=== Begin Enclosure ===
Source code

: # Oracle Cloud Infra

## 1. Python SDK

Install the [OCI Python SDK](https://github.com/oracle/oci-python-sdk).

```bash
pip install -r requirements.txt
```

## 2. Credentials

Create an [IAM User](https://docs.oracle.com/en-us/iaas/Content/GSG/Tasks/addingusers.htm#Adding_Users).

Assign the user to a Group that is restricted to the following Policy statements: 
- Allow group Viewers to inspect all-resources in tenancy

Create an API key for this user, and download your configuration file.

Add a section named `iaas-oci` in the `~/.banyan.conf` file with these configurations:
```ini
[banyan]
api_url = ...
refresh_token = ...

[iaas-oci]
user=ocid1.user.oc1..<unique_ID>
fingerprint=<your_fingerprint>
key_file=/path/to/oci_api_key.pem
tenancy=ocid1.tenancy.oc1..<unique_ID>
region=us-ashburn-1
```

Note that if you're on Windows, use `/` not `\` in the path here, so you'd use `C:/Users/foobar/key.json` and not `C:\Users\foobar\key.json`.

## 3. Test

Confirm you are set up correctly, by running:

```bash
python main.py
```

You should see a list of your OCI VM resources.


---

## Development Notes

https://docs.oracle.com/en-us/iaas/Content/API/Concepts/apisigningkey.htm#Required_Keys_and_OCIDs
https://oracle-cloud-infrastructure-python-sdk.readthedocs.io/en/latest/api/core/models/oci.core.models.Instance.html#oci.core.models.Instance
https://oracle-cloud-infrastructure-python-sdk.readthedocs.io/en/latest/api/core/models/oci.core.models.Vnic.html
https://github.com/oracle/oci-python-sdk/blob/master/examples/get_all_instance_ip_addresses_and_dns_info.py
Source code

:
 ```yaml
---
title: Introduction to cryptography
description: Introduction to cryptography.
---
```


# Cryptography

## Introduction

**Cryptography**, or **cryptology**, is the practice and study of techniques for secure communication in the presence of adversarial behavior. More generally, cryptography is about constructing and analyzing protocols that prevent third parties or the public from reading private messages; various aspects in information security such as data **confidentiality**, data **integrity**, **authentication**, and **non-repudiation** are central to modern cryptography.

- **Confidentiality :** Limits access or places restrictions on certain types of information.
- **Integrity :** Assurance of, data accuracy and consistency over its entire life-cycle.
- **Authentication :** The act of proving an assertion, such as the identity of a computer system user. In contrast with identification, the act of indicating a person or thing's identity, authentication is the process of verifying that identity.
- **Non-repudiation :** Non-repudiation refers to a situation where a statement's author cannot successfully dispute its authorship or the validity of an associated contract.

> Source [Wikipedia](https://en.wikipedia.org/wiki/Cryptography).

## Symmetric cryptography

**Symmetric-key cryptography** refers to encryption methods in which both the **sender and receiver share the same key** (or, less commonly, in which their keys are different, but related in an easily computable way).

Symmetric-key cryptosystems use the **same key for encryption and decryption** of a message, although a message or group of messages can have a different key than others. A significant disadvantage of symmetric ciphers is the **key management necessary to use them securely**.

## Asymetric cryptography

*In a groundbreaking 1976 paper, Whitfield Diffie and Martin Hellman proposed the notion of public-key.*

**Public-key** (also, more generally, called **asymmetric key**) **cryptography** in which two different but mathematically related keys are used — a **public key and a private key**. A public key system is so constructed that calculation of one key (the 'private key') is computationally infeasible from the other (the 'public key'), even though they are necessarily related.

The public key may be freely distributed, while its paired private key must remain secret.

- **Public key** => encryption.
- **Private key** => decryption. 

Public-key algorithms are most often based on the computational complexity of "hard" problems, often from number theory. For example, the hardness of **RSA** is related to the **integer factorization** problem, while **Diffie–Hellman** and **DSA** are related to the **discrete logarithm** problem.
=== End Enclosure ===
Consider the entries above and return each line with the string "from".

→ Response to the task:
**Cryptography**, or **cryptology**, is the practice and study of techniques for secure communication in the presence of adversarial behavior. More generally, cryptography is about constructing and analyzing protocols that prevent third parties or the public from reading private messages; various aspects in information security such as data **confidentiality**, data **integrity**, **authentication**, and **non-repudiation** are central to modern cryptography.
**Public-key** (also, more generally, called **asymmetric key**) **cryptography** in which two different but mathematically related keys are used — a **public key and a private key**. A public key system is so constructed that calculation of one key (the 'private key') is computationally infeasible from the other (the 'public key'), even though they are necessarily related.
Public-key algorithms are most often based on the computational complexity of "hard" problems, often from number theory. For example, the hardness of **RSA** is related to the **integer factorization** problem, while **Diffie–Hellman** and **DSA** are related to the **discrete logarithm** problem.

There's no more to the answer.